BusinessWeek, Financial Times, Bloomberg, Wall Street Journal gibi dünyanın en büyük medya kuruluşları ağustostan bu yana İngiltere'de yaşayan bir Türk akademisyenin telefonunu sürekli meşgul ediyor. Bunun sebebi ise bu akademisyenin finans sektörünün en büyük skandallarından Libor'u 2007'de görerek, bu konuda kitap ve makaleler yazmış olması. Bahsettiğimiz kişi Manchester Üniversitesi'nde bankacılık alanında akademisyenlik yapan İsmail Ertürk...
'DÜNYAYI KANDIRDILAR'
Ertürk, İngiltere'de başlayan Libor skandalı ile ilgili olarak ilginç tespitlerde bulunuyor. İngilizler'in ABD'nin aksine dünyayı kandırdığını belirten Ertürk, "Teknik açıdan baktığımızda, İngiltere Merkez Bankası'nın da suçu var. Kriz çıktığında bankanın başkanı Mervin King, ABD ve AB Merkez Bankası'nın tersine bankalara likidite ve sermaye yardımı yapılmasına karşı çıktı. Çok sert bir politika önererek "Piyasa kendi kurallarına göre işlesin" dedi. Ertürk'e göre Ancak İngiliz bankalarının batmasına da göz yumamayacağı için bankalara, likidite ve borçlanma sıkıntısında olmadıkları izlenimi vermeleri için Libor borçlanma oranlarını düşük göstermeleri konusunda işaretler verdi. Ertürk, "Bu çok tipik İngiliz davranışıdır, yüz işaretleri ile konuşmak…" dedi.
'DÜNYADA HERKES DAVA AÇABİLİR'
Ertürk
sistemdeki iyileşmenin sadece düzenleyici kurumlarla olmayacağını halkın da desteklemesi gerektiğini söyledi. Ertürk, "AB ve ABD'de işini kaybeden kişiler, kemer sıkma politikası nedeniyle yaşam standartları düşen vatandaşlar, emekli fonlarında paraları değer yitiren emekliler, ülkeleri batma noktasına gelen birçok kişi demokrasi, saydamlık ile sektörün iyileştirilmesi adına ve en önemlisi de adalet için bu davaları açmalı" şeklinde konuştu.
'AYNI ZAMANDA DEMOKRASİ SKANDALI'
2008'de başlayan krizi önlemek için denetleyici kurumlarla üst düzey banka yöneticilerinin ortak çalışma yaptığını da sözlerine ekleyen İsmail Ertürk, "Amaç şike yaparak krizin önlenmesi.

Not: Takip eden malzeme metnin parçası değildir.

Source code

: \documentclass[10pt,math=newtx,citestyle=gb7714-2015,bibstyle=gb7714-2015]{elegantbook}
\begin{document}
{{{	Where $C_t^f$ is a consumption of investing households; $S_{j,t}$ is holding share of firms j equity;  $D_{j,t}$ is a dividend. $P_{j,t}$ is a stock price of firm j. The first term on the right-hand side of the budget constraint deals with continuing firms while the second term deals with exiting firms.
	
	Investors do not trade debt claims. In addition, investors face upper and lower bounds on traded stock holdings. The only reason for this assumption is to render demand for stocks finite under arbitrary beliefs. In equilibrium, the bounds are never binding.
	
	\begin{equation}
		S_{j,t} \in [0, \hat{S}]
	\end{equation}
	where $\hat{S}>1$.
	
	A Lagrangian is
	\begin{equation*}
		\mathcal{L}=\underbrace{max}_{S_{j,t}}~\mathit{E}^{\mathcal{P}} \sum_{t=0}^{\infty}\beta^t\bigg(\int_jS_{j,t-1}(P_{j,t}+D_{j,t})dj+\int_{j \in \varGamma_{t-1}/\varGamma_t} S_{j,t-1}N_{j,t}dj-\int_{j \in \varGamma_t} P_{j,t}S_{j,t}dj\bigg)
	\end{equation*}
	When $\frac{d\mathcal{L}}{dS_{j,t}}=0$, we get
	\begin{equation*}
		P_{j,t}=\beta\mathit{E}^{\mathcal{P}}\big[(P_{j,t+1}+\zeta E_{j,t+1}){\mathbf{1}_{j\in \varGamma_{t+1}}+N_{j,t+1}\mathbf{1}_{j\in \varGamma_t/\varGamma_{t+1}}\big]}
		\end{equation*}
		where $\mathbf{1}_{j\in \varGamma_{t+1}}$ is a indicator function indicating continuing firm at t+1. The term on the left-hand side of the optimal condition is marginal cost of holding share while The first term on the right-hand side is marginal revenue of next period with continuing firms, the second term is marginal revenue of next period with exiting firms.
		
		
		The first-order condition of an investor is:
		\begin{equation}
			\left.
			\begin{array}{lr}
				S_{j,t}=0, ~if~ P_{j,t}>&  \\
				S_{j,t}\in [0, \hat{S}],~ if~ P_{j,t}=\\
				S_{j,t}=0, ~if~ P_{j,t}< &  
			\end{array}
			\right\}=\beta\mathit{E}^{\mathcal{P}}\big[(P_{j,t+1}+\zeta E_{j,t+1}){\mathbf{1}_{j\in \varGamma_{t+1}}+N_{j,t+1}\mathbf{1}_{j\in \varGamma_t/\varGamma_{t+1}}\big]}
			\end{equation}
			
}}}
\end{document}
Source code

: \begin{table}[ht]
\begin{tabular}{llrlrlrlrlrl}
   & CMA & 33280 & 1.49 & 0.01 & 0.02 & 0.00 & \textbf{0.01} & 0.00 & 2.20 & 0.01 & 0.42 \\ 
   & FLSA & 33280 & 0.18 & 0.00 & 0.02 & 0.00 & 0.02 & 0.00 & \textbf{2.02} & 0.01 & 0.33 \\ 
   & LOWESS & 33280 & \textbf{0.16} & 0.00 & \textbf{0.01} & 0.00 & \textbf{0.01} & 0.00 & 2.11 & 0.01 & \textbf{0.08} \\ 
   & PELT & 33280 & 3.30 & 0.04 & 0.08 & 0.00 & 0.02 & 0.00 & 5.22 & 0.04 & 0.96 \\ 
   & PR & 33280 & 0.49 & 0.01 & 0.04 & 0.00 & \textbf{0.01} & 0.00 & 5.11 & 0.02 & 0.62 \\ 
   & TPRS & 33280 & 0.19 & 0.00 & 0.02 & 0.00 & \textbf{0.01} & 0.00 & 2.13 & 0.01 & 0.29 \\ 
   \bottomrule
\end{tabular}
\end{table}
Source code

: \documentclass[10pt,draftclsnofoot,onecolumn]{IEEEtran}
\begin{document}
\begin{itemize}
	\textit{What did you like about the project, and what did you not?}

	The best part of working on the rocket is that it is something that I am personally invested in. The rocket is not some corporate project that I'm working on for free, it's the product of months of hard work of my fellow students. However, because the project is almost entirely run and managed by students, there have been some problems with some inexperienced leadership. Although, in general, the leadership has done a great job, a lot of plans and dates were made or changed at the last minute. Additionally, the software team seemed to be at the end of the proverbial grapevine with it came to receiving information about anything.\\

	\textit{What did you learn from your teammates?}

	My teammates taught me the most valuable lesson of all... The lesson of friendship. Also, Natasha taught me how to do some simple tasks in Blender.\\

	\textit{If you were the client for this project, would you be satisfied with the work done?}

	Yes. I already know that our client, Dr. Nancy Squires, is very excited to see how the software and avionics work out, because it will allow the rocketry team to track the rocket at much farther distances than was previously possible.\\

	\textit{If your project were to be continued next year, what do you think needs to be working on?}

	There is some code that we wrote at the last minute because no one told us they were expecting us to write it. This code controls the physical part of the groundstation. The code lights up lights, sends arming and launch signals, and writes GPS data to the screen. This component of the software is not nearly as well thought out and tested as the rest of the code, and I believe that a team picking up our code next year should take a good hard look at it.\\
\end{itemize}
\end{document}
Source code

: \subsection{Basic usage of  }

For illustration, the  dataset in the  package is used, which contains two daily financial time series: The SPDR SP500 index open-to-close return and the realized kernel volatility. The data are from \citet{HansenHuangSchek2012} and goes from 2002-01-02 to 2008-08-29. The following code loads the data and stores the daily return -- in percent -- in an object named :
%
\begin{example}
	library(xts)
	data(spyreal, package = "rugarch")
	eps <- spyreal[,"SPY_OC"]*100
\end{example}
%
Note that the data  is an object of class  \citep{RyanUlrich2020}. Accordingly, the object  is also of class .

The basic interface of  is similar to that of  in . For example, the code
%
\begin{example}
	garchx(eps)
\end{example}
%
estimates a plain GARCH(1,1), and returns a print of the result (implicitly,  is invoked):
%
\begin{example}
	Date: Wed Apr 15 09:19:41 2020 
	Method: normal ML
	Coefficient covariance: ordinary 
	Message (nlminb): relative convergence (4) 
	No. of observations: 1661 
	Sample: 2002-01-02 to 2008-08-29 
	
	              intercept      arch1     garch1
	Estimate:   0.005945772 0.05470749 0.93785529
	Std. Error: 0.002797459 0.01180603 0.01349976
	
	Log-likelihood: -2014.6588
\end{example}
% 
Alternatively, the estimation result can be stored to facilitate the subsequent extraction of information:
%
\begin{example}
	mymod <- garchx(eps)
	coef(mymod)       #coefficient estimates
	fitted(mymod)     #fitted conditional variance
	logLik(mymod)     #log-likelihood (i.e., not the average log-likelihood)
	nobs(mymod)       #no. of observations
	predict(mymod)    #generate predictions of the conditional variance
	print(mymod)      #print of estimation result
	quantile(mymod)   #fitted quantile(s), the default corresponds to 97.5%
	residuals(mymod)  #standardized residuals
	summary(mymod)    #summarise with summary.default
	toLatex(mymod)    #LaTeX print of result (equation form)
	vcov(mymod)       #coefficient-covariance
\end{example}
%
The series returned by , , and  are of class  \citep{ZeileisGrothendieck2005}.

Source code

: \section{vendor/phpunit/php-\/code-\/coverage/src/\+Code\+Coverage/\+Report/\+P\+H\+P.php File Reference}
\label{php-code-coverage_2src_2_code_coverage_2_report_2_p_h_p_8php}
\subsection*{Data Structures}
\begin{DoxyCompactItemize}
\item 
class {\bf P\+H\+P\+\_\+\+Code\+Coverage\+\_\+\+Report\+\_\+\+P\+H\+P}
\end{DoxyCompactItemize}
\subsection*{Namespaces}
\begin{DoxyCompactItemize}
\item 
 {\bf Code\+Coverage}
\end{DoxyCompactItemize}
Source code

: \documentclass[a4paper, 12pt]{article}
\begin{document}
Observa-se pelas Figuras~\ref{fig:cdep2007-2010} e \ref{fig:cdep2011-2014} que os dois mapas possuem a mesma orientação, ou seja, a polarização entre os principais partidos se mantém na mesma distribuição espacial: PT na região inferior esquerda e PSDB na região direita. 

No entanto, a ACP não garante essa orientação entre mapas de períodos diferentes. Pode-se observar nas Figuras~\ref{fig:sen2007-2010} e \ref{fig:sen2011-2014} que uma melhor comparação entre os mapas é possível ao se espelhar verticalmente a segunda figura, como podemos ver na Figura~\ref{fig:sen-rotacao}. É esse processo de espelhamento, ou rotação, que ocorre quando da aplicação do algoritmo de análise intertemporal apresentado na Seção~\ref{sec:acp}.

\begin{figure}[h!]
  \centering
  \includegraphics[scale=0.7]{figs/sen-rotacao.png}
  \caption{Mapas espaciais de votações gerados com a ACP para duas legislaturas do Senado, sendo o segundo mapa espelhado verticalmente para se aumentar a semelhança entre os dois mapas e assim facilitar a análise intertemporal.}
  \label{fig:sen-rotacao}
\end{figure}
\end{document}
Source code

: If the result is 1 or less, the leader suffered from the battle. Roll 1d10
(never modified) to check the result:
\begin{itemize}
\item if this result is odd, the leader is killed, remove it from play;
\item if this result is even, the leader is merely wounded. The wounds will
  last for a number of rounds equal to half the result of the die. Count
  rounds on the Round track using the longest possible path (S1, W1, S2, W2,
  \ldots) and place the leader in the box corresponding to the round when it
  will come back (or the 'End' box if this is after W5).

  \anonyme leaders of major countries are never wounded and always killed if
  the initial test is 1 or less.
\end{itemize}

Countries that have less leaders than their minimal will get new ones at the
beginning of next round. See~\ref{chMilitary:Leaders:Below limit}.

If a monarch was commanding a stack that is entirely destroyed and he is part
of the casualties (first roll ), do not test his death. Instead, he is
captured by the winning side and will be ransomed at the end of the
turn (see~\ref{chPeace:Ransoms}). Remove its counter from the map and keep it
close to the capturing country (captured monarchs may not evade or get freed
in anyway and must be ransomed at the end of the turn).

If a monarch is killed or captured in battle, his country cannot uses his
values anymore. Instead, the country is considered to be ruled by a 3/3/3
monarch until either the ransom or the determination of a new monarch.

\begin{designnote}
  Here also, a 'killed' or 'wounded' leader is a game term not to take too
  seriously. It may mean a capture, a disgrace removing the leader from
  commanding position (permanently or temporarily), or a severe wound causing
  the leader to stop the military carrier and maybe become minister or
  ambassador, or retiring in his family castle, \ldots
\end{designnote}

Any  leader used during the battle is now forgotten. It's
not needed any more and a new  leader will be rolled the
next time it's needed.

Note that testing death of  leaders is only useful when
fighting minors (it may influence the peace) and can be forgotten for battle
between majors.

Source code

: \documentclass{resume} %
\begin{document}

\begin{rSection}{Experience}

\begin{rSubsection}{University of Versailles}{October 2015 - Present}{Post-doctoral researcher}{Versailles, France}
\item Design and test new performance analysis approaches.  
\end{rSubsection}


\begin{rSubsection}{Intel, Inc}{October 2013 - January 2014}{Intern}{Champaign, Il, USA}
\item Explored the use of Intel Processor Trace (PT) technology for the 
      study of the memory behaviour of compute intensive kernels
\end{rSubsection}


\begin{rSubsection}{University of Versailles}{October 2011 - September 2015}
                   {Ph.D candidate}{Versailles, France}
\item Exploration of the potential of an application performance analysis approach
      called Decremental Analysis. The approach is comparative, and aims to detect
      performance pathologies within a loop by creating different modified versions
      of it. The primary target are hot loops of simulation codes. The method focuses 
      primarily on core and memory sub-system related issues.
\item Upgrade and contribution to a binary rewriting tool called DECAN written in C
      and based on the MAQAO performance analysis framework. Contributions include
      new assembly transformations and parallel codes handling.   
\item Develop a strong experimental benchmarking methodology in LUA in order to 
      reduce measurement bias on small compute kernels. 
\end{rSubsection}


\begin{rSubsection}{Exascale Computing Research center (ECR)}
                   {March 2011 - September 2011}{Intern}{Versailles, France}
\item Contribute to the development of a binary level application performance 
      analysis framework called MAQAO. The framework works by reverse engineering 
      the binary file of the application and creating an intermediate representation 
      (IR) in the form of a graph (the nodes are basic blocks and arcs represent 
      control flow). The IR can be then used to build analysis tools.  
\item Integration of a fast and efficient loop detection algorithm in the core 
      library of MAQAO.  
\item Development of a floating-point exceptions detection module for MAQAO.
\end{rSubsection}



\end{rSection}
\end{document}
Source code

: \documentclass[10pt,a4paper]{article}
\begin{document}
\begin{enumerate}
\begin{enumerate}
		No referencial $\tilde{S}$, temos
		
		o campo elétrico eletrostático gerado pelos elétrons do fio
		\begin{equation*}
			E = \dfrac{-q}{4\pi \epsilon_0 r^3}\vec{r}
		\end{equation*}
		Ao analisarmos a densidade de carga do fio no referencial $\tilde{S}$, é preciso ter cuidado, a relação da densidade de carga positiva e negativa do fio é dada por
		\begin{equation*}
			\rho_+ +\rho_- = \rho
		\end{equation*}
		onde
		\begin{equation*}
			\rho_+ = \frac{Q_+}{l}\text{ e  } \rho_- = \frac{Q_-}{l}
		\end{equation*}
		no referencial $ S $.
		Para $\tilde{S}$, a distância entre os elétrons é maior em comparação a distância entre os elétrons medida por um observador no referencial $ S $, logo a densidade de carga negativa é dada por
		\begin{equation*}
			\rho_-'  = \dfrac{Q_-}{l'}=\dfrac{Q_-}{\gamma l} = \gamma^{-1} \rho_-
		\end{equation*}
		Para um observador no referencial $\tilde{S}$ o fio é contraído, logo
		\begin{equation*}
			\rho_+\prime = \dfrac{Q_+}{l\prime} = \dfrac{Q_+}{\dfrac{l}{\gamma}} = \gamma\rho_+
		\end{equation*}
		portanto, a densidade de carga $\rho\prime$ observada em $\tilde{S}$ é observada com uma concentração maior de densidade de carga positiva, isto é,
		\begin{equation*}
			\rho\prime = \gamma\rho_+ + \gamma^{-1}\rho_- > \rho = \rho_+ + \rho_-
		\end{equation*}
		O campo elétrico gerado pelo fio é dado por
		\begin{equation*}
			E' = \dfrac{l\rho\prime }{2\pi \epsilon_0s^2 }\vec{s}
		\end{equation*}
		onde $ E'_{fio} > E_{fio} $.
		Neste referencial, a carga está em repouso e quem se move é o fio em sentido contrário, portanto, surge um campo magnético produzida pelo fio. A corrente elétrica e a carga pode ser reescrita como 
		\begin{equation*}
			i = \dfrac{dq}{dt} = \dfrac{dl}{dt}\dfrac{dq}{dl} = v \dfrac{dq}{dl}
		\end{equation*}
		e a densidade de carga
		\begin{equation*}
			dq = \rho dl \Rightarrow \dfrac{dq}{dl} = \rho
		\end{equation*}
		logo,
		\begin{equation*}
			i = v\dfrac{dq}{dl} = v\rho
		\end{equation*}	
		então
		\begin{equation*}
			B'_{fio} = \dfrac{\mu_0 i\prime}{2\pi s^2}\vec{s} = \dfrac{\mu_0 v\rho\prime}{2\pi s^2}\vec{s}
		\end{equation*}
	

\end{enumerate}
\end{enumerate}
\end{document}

Zaten traderlar arasındaki danışıklı faiz oranı belirleme konusu da bence bunun sonucu. Yalnız bu durum traderlar ve bankacıların kriz olmadığı zamanlarda çok masum davrandıkları anlamına gelmiyor" dedi. Libor'un aynı zamanda bir demokrasi skandalı olduğunu da söyleyen ünlü akademisyen, "Kamu görevlilerinin, banka denetleyicilerinin, kamuya ve siyasi erke demokratik sorumluluğu vardır. Bu tür önemli şeyleri, kriz önlüyoruz edebiyatıyla halktan gizlememeleri gerekir. Libor skandalı son noktada bir demokrasi skandalıdır" dedi.
2007'DE LİBOR SKANDALINI ANLATTI VE YAZDI
İsmail Ertürk, Libor skandalını ilk kez 16 Nisan 2008'de yayımlayan Wall Street Journal'dan önce İtalyan akademisyen Stefano Solari ile birlikte yazan bir akademisyen. Ertürk, "2007'de New Political Economy dergisinde yayımladığımız makalede bunları hem kuramsal olarak hem de verilerle anlattık. Ayrıca, Çin ve Hong Kong'da, 2008 yılı yazında, işdünyası ve bankacılara yaptığım sunumlarda, Libor'un manipule edildiği savlarının olduğu bir ortamda, döviz kurlarının zaten serbest piyasa kurallarınca belirlenemeyeceğini söylemiştim" dedi.
'PARA BASILDIĞI SÜRECE FAİZLER SERBEST OLMAZ'
Skandal kahini, merkez bankalarının parasal genişleme politikalarının sürmesinin sorunu genişlettiğini düşünüyor. "Faiz oranları zaten serbestçe belirlenmiyor ve uzun bir süre daha merkez bankalarının parasal genişleme ve bilanço genişletme politikaları sürecek" diyen Ertürk, "Ayrıca bu politikaların oluşturduğu yeni riskler ve dengesizlikler piyasaların risk ve getiri ilişkilerini rasyonel olarak belirlemesini engelliyor ve engellemeyi sürdürecek" yorumunu yaptı.